(Saved data entries)
########

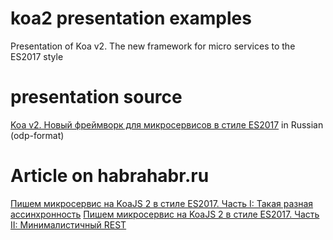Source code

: koa2 presentation examples
==========================
Presentation of Koa v2. The new framework for micro services to the ES2017 style

presentation source
===================
[Koa v2. Новый фреймворк для микросервисов в стиле ES2017](http://linux.ria.ua/presentations/koa2/koa2.odp) in Russian (odp-format) 

Article on habrahabr.ru
=======================
[Пишем микросервис на KoaJS 2 в стиле ES2017. Часть I: Такая разная ассинхронность](https://habrahabr.ru/post/306816/)
[Пишем микросервис на KoaJS 2 в стиле ES2017. Часть II: Минималистичный REST](https://habrahabr.ru/post/307148/)
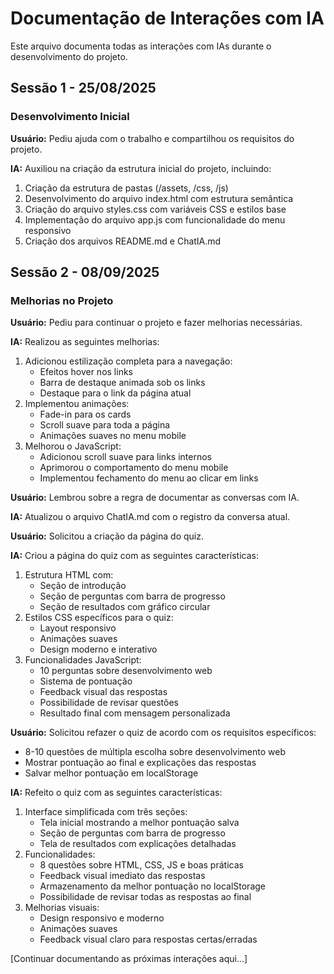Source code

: # Documentação de Interações com IA

Este arquivo documenta todas as interações com IAs durante o desenvolvimento do projeto.

## Sessão 1 - 25/08/2025

### Desenvolvimento Inicial

**Usuário:** Pediu ajuda com o trabalho e compartilhou os requisitos do projeto.

**IA:** Auxiliou na criação da estrutura inicial do projeto, incluindo:
1. Criação da estrutura de pastas (/assets, /css, /js)
2. Desenvolvimento do arquivo index.html com estrutura semântica
3. Criação do arquivo styles.css com variáveis CSS e estilos base
4. Implementação do arquivo app.js com funcionalidade do menu responsivo
5. Criação dos arquivos README.md e ChatIA.md

## Sessão 2 - 08/09/2025

### Melhorias no Projeto

**Usuário:** Pediu para continuar o projeto e fazer melhorias necessárias.

**IA:** Realizou as seguintes melhorias:
1. Adicionou estilização completa para a navegação:
   - Efeitos hover nos links
   - Barra de destaque animada sob os links
   - Destaque para o link da página atual
2. Implementou animações:
   - Fade-in para os cards
   - Scroll suave para toda a página
   - Animações suaves no menu mobile
3. Melhorou o JavaScript:
   - Adicionou scroll suave para links internos
   - Aprimorou o comportamento do menu mobile
   - Implementou fechamento do menu ao clicar em links

**Usuário:** Lembrou sobre a regra de documentar as conversas com IA.

**IA:** Atualizou o arquivo ChatIA.md com o registro da conversa atual.

**Usuário:** Solicitou a criação da página do quiz.

**IA:** Criou a página do quiz com as seguintes características:
1. Estrutura HTML com:
   - Seção de introdução
   - Seção de perguntas com barra de progresso
   - Seção de resultados com gráfico circular
2. Estilos CSS específicos para o quiz:
   - Layout responsivo
   - Animações suaves
   - Design moderno e interativo
3. Funcionalidades JavaScript:
   - 10 perguntas sobre desenvolvimento web
   - Sistema de pontuação
   - Feedback visual das respostas
   - Possibilidade de revisar questões
   - Resultado final com mensagem personalizada

**Usuário:** Solicitou refazer o quiz de acordo com os requisitos específicos:
- 8-10 questões de múltipla escolha sobre desenvolvimento web
- Mostrar pontuação ao final e explicações das respostas
- Salvar melhor pontuação em localStorage

**IA:** Refeito o quiz com as seguintes características:
1. Interface simplificada com três seções:
   - Tela inicial mostrando a melhor pontuação salva
   - Seção de perguntas com barra de progresso
   - Tela de resultados com explicações detalhadas
2. Funcionalidades:
   - 8 questões sobre HTML, CSS, JS e boas práticas
   - Feedback visual imediato das respostas
   - Armazenamento da melhor pontuação no localStorage
   - Possibilidade de revisar todas as respostas ao final
3. Melhorias visuais:
   - Design responsivo e moderno
   - Animações suaves
   - Feedback visual claro para respostas certas/erradas

[Continuar documentando as próximas interações aqui...]
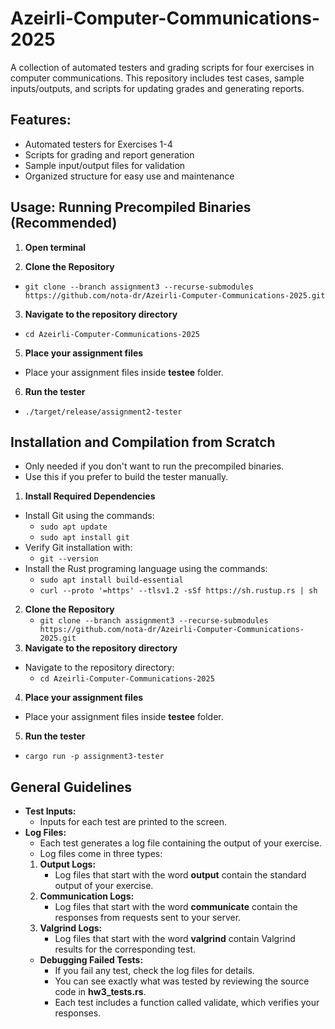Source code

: # Azeirli-Computer-Communications-2025
A collection of automated testers and grading scripts for four exercises in computer communications. This repository includes test cases, sample inputs/outputs, and scripts for updating grades and generating reports.

## Features:
* Automated testers for Exercises 1-4
* Scripts for grading and report generation
* Sample input/output files for validation
* Organized structure for easy use and maintenance

## Usage: Running Precompiled Binaries (Recommended)
1. **Open terminal**

2. **Clone the Repository**
- `git clone --branch assignment3 --recurse-submodules https://github.com/nota-dr/Azeirli-Computer-Communications-2025.git`
3. **Navigate to the repository directory**
- `cd Azeirli-Computer-Communications-2025`
5. **Place your assignment files**
- Place your assignment files inside **testee** folder.
6. **Run the tester**
- `./target/release/assignment2-tester`

## Installation and Compilation from Scratch 
- Only needed if you don't want to run the precompiled binaries.
- Use this if you prefer to build the tester manually.
1. **Install Required Dependencies**
- Install Git using the commands:
    - `sudo apt update`
    - `sudo apt install git`
- Verify Git installation with:
    - `git --version`
- Install the Rust programing language using the commands:
    - `sudo apt install build-essential`
    - `curl --proto '=https' --tlsv1.2 -sSf https://sh.rustup.rs | sh`
2. **Clone the Repository**
    - `git clone --branch assignment3 --recurse-submodules https://github.com/nota-dr/Azeirli-Computer-Communications-2025.git`
3. **Navigate to the repository directory**
- Navigate to the repository directory:
    - `cd Azeirli-Computer-Communications-2025`
4. **Place your assignment files**
- Place your assignment files inside **testee** folder.
5. **Run the tester**
- `cargo run -p assignment3-tester`


## General Guidelines
- **Test Inputs:** 
    - Inputs for each test are printed to the screen.
- **Log Files:**
    - Each test generates a log file containing the output of your exercise.
    - Log files come in three types:
    1. **Output Logs:**
        - Log files that start with the word **output** contain the standard output of your exercise.
    2. **Communication Logs:**
        - Log files that start with the word **communicate** contain the responses from requests sent to your server.
    3. **Valgrind Logs:**
        - Log files that start with the word **valgrind** contain Valgrind results for the corresponding test.
    - **Debugging Failed Tests:**
        - If you fail any test, check the log files for details.
        - You can see exactly what was tested by reviewing the source code in **hw3_tests.rs**.
        - Each test includes a function called validate, which verifies your responses.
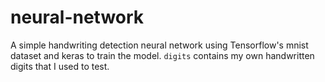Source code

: # neural-network

A simple handwriting detection neural network using Tensorflow's mnist dataset and keras to train the model.
`digits` contains my own handwritten digits that I used to test.
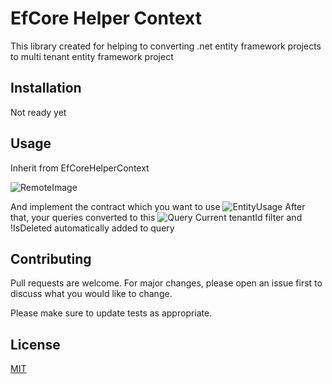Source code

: # EfCore Helper Context

This library created for helping to converting .net entity framework projects to multi tenant entity framework project

## Installation

 Not ready yet 
 
## Usage

Inherit from EfCoreHelperContext

![RemoteImage](https://i.ibb.co/g3vdFTj/download.png)

And implement the contract which you want to use
![EntityUsage](https://i.ibb.co/w0Tz3nV/download.png)
After that, your queries converted to this 
![Query](https://i.ibb.co/xCzpcBR/download.png)
Current tenantId filter and !IsDeleted automatically added to query

## Contributing
Pull requests are welcome. For major changes, please open an issue first to discuss what you would like to change.

Please make sure to update tests as appropriate.

## License
[MIT](https://choosealicense.com/licenses/mit/)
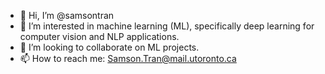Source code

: - 👋 Hi, I’m @samsontran
- 👀 I’m interested in machine learning (ML), specifically deep learning for computer vision and NLP applications.
- 💞️ I’m looking to collaborate on ML projects.
- 📫 How to reach me: Samson.Tran@mail.utoronto.ca

<!---
samsontran/samsontran is a ✨ special ✨ repository because its `README.md` (this file) appears on your GitHub profile.
You can click the Preview link to take a look at your changes.
--->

########

PROBLEM DESCRIPTION |
Leave out every picture, and copy exactly the lines above starting at the one holding "koa2 presentation examples" and ending at the one holding "## Sessão 2 - 08/09/2025", no more and no less.

RESULT OF THIS EXERCISE |
: koa2 presentation examples
==========================
Presentation of Koa v2. The new framework for micro services to the ES2017 style

presentation source
===================
[Koa v2. Новый фреймворк для микросервисов в стиле ES2017](http://linux.ria.ua/presentations/koa2/koa2.odp) in Russian (odp-format) 

Article on habrahabr.ru
=======================
[Пишем микросервис на KoaJS 2 в стиле ES2017. Часть I: Такая разная ассинхронность](https://habrahabr.ru/post/306816/)
[Пишем микросервис на KoaJS 2 в стиле ES2017. Часть II: Минималистичный REST](https://habrahabr.ru/post/307148/)
Source code

: # Documentação de Interações com IA

Este arquivo documenta todas as interações com IAs durante o desenvolvimento do projeto.

## Sessão 1 - 25/08/2025

### Desenvolvimento Inicial

**Usuário:** Pediu ajuda com o trabalho e compartilhou os requisitos do projeto.

**IA:** Auxiliou na criação da estrutura inicial do projeto, incluindo:
1. Criação da estrutura de pastas (/assets, /css, /js)
2. Desenvolvimento do arquivo index.html com estrutura semântica
3. Criação do arquivo styles.css com variáveis CSS e estilos base
4. Implementação do arquivo app.js com funcionalidade do menu responsivo
5. Criação dos arquivos README.md e ChatIA.md

## Sessão 2 - 08/09/2025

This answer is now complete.